WATCH: Eric Bogosian doesn't understand why we can't pay for health care or schools

Bogosian talks Adolf Hitler and Donald Trump, the pressures of performance and government spending priorities

Published March 26, 2017 12:00AM (EDT)

Renaissance man Eric Bogosian — playwright, novelist and actor — stopped by Salon this week to talk about his long career as a multi-hyphenate. From his renowned play "Talk Radio," which premiered 30 years ago, then became a cult classic film, to his current role in the Showtime hit series "Billions," Bogosian has found that rare way to stay relevant in and outside of Hollywood while still doing the work that's most meaningful to him. He shared a few thoughts on the role performance plays in public life now that Donald Trump is in the White House.
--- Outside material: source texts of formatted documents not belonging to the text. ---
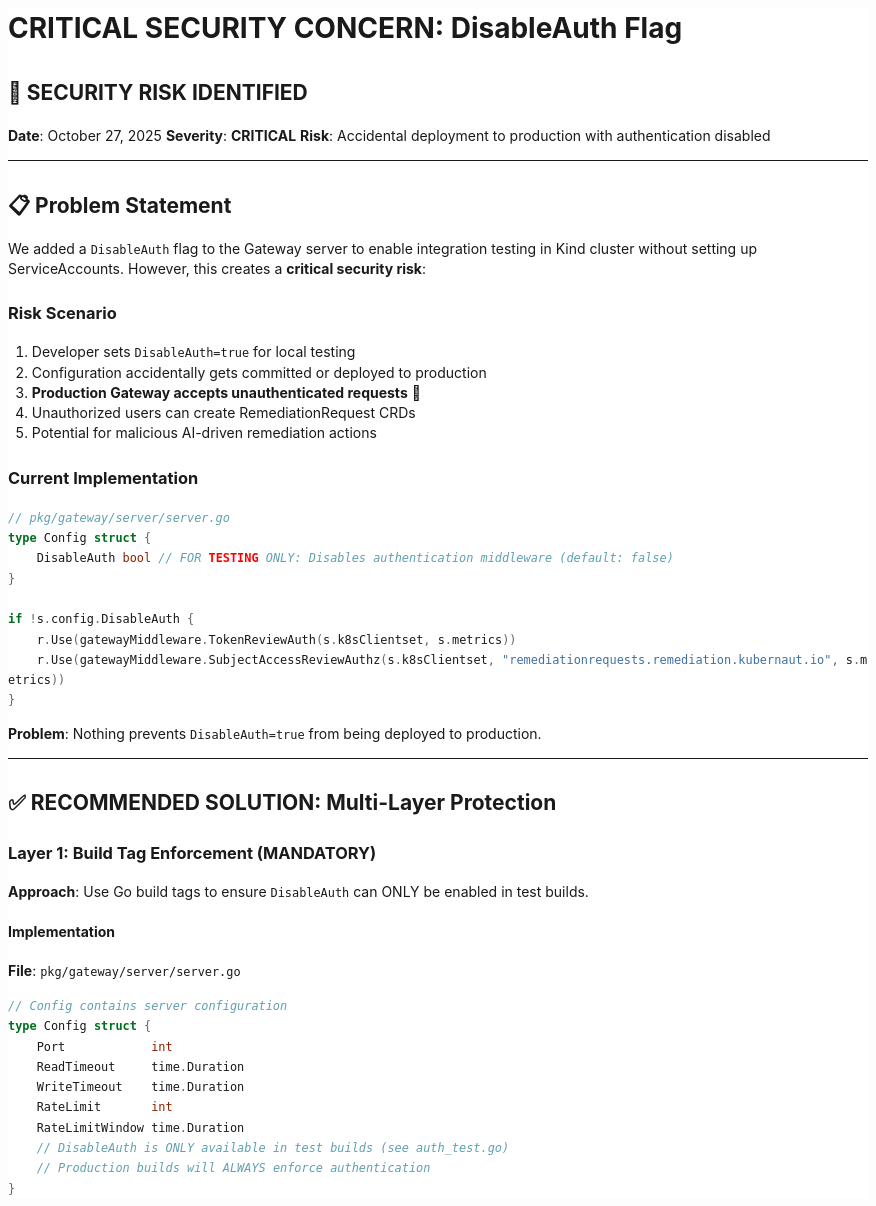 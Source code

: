 # CRITICAL SECURITY CONCERN: DisableAuth Flag

## 🚨 **SECURITY RISK IDENTIFIED**

**Date**: October 27, 2025
**Severity**: **CRITICAL**
**Risk**: Accidental deployment to production with authentication disabled

---

## 📋 **Problem Statement**

We added a `DisableAuth` flag to the Gateway server to enable integration testing in Kind cluster without setting up ServiceAccounts. However, this creates a **critical security risk**:

### Risk Scenario
1. Developer sets `DisableAuth=true` for local testing
2. Configuration accidentally gets committed or deployed to production
3. **Production Gateway accepts unauthenticated requests** 🚨
4. Unauthorized users can create RemediationRequest CRDs
5. Potential for malicious AI-driven remediation actions

### Current Implementation
```go
// pkg/gateway/server/server.go
type Config struct {
    DisableAuth bool // FOR TESTING ONLY: Disables authentication middleware (default: false)
}

if !s.config.DisableAuth {
    r.Use(gatewayMiddleware.TokenReviewAuth(s.k8sClientset, s.metrics))
    r.Use(gatewayMiddleware.SubjectAccessReviewAuthz(s.k8sClientset, "remediationrequests.remediation.kubernaut.io", s.metrics))
}
```

**Problem**: Nothing prevents `DisableAuth=true` from being deployed to production.

---

## ✅ **RECOMMENDED SOLUTION: Multi-Layer Protection**

### Layer 1: Build Tag Enforcement (MANDATORY)
**Approach**: Use Go build tags to ensure `DisableAuth` can ONLY be enabled in test builds.

#### Implementation

**File**: `pkg/gateway/server/server.go`
```go
// Config contains server configuration
type Config struct {
    Port            int
    ReadTimeout     time.Duration
    WriteTimeout    time.Duration
    RateLimit       int
    RateLimitWindow time.Duration
    // DisableAuth is ONLY available in test builds (see auth_test.go)
    // Production builds will ALWAYS enforce authentication
}
```
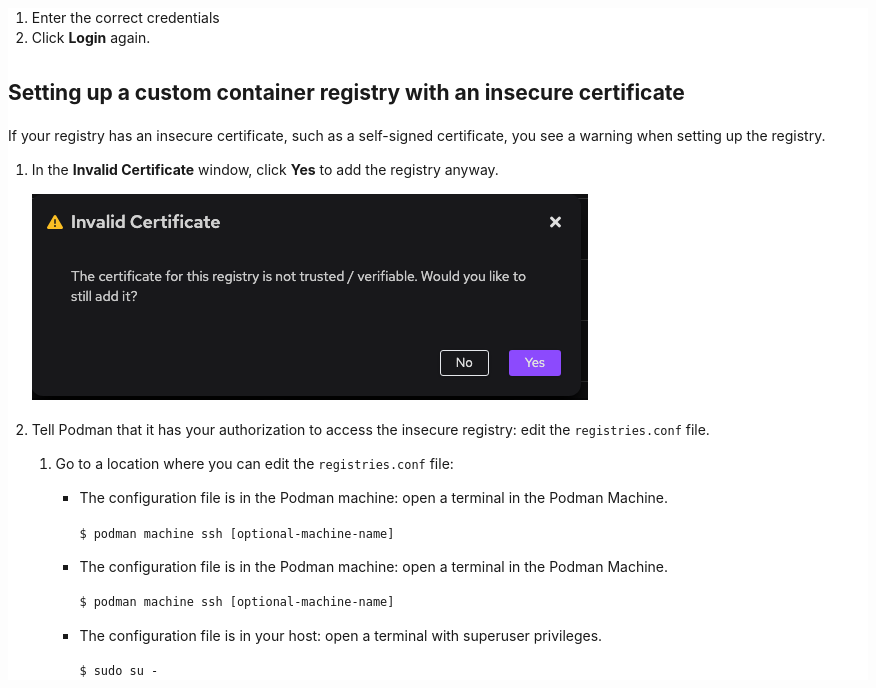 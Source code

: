 1. Enter the correct credentials
2. Click **Login** again.

## Setting up a custom container registry with an insecure certificate

If your registry has an insecure certificate, such as a self-signed certificate, you see a warning when setting up the registry.

1. In the **Invalid Certificate** window, click **Yes** to add the registry anyway.

   ![Podman Desktop Registry Warning](img/registry-warning-insecure.png)

1. Tell Podman that it has your authorization to access the insecure registry: edit the `registries.conf` file.

   1. Go to a location where you can edit the `registries.conf` file:

      <Tabs groupId="operating-systems">
      <TabItem value="win" label="Windows">

      - The configuration file is in the Podman machine: open a terminal in the Podman Machine.

        ```shell-session
        $ podman machine ssh [optional-machine-name]
        ```

      </TabItem>
      <TabItem value="mac" label="macOS">

      - The configuration file is in the Podman machine: open a terminal in the Podman Machine.

        ```shell-session
        $ podman machine ssh [optional-machine-name]
        ```

      </TabItem>
      <TabItem value="linux" label="Linux">

      - The configuration file is in your host: open a terminal with superuser privileges.

        ```shell-session
        $ sudo su -
        ```

      </TabItem>
      </Tabs>
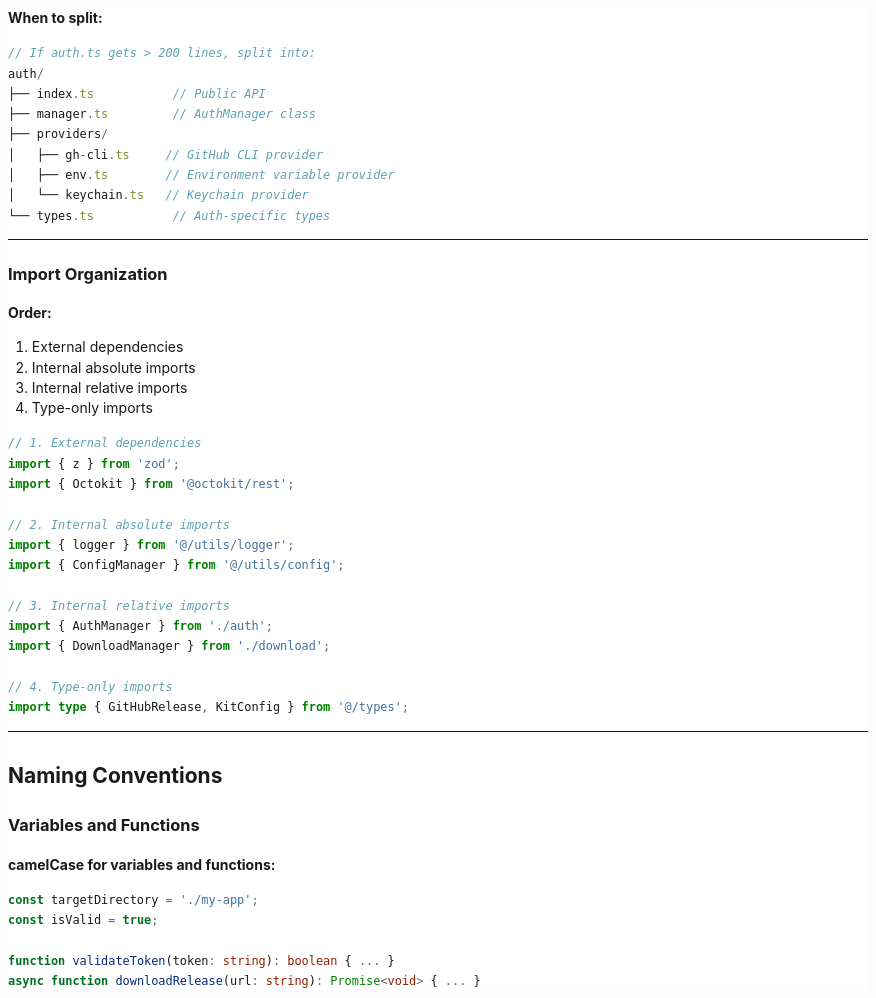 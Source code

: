 **When to split:**
```typescript
// If auth.ts gets > 200 lines, split into:
auth/
├── index.ts           // Public API
├── manager.ts         // AuthManager class
├── providers/
│   ├── gh-cli.ts     // GitHub CLI provider
│   ├── env.ts        // Environment variable provider
│   └── keychain.ts   // Keychain provider
└── types.ts           // Auth-specific types
```

---

### Import Organization

**Order:**
1. External dependencies
2. Internal absolute imports
3. Internal relative imports
4. Type-only imports

```typescript
// 1. External dependencies
import { z } from 'zod';
import { Octokit } from '@octokit/rest';

// 2. Internal absolute imports
import { logger } from '@/utils/logger';
import { ConfigManager } from '@/utils/config';

// 3. Internal relative imports
import { AuthManager } from './auth';
import { DownloadManager } from './download';

// 4. Type-only imports
import type { GitHubRelease, KitConfig } from '@/types';
```

---

## Naming Conventions

### Variables and Functions

**camelCase for variables and functions:**

```typescript
const targetDirectory = './my-app';
const isValid = true;

function validateToken(token: string): boolean { ... }
async function downloadRelease(url: string): Promise<void> { ... }
```
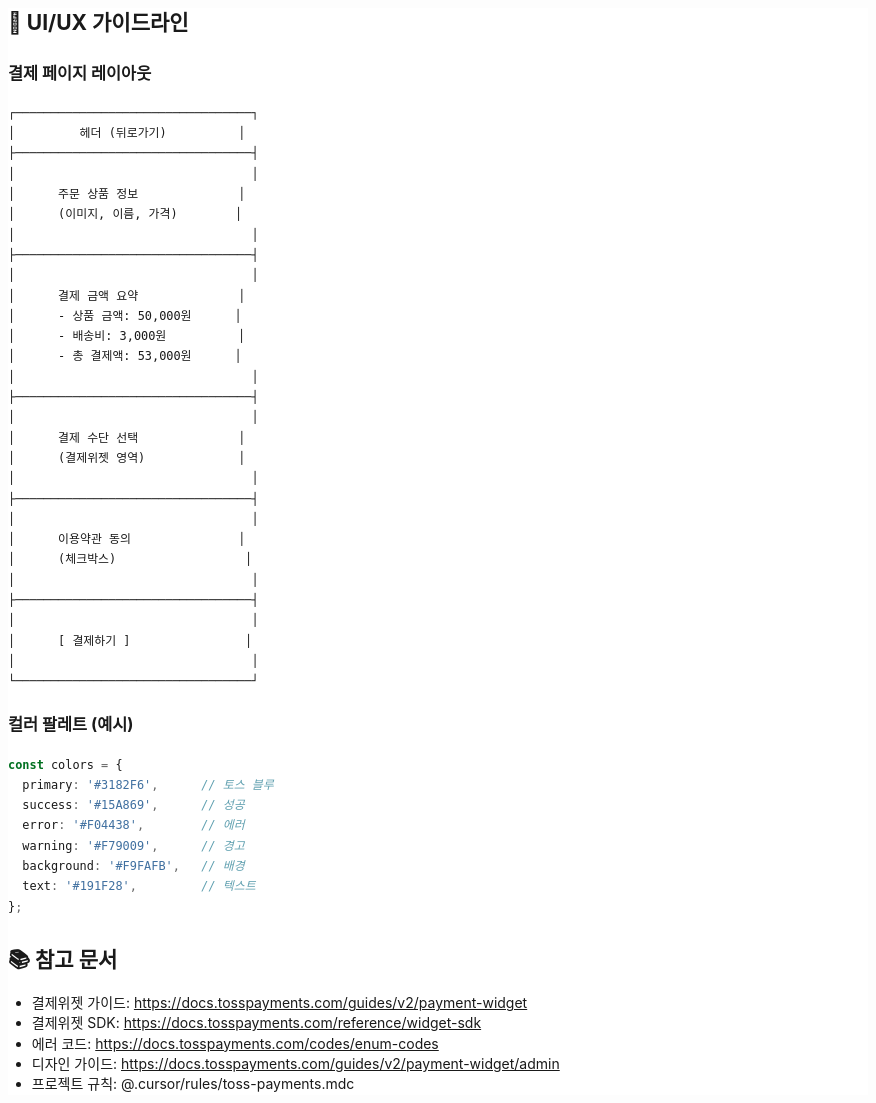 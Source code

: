 ## 🎨 UI/UX 가이드라인

### 결제 페이지 레이아웃
```
┌─────────────────────────────────┐
│         헤더 (뒤로가기)          │
├─────────────────────────────────┤
│                                 │
│      주문 상품 정보              │
│      (이미지, 이름, 가격)        │
│                                 │
├─────────────────────────────────┤
│                                 │
│      결제 금액 요약              │
│      - 상품 금액: 50,000원      │
│      - 배송비: 3,000원          │
│      - 총 결제액: 53,000원      │
│                                 │
├─────────────────────────────────┤
│                                 │
│      결제 수단 선택              │
│      (결제위젯 영역)             │
│                                 │
├─────────────────────────────────┤
│                                 │
│      이용약관 동의               │
│      (체크박스)                  │
│                                 │
├─────────────────────────────────┤
│                                 │
│      [ 결제하기 ]                │
│                                 │
└─────────────────────────────────┘
```

### 컬러 팔레트 (예시)
```typescript
const colors = {
  primary: '#3182F6',      // 토스 블루
  success: '#15A869',      // 성공
  error: '#F04438',        // 에러
  warning: '#F79009',      // 경고
  background: '#F9FAFB',   // 배경
  text: '#191F28',         // 텍스트
};
```

## 📚 참고 문서
- 결제위젯 가이드: https://docs.tosspayments.com/guides/v2/payment-widget
- 결제위젯 SDK: https://docs.tosspayments.com/reference/widget-sdk
- 에러 코드: https://docs.tosspayments.com/codes/enum-codes
- 디자인 가이드: https://docs.tosspayments.com/guides/v2/payment-widget/admin
- 프로젝트 규칙: @.cursor/rules/toss-payments.mdc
"I think all of us are kind of depressed by too much coming at us every single day, but I do want to say that being a performer, I totally recognize that the Donald Trump era is all about performance," Bogosian said. "But what I think a lot of people don't realize is that Adolf Hitler started as a performer. That's why he became so popular. He would get in front of crowds and they would go mental. The guys who were running the right wing in Germany were like, 'Let's get this guy — every time he shows up, a lot of people come.'"

Bogosian said that performance has come to influence life in a way that's so omnipresent, many of us no longer recognize it's there. "You'd think there would be some kind of objectivity at this point, but it still comes down to who can grab an audience, and he does," he said.

"From my perspective, and I'm an old [Marshall] McLuhan fan — so I think the medium is the message — the medium is social networking, and the medium is being inundated by information all the time," Bogosian continued. "So we kind of inherited this bizarro political system because of all this. Forget Donald Trump: [it happened] before this logjam we've had for the last few years, where nothing can get accomplished."

Bogosian expressed exasperation over what he sees as a fundamental discrepancy between human and political capital, too. "We call ourselves intelligent beings, and we don't do intelligent things," he said. "I don't see how you can live in a society and dedicate hundreds and hundreds and hundreds of millions of dollars to war, but when somebody needs to be taken care of in a hospital or school, we don't have the money for it, or we can't spend the money. I don't understand it."


By Alli Joseph

Alli Joseph is a writer/producer and family historian; a Native New Yorker, she is a member of the Shinnecock Indian Nation.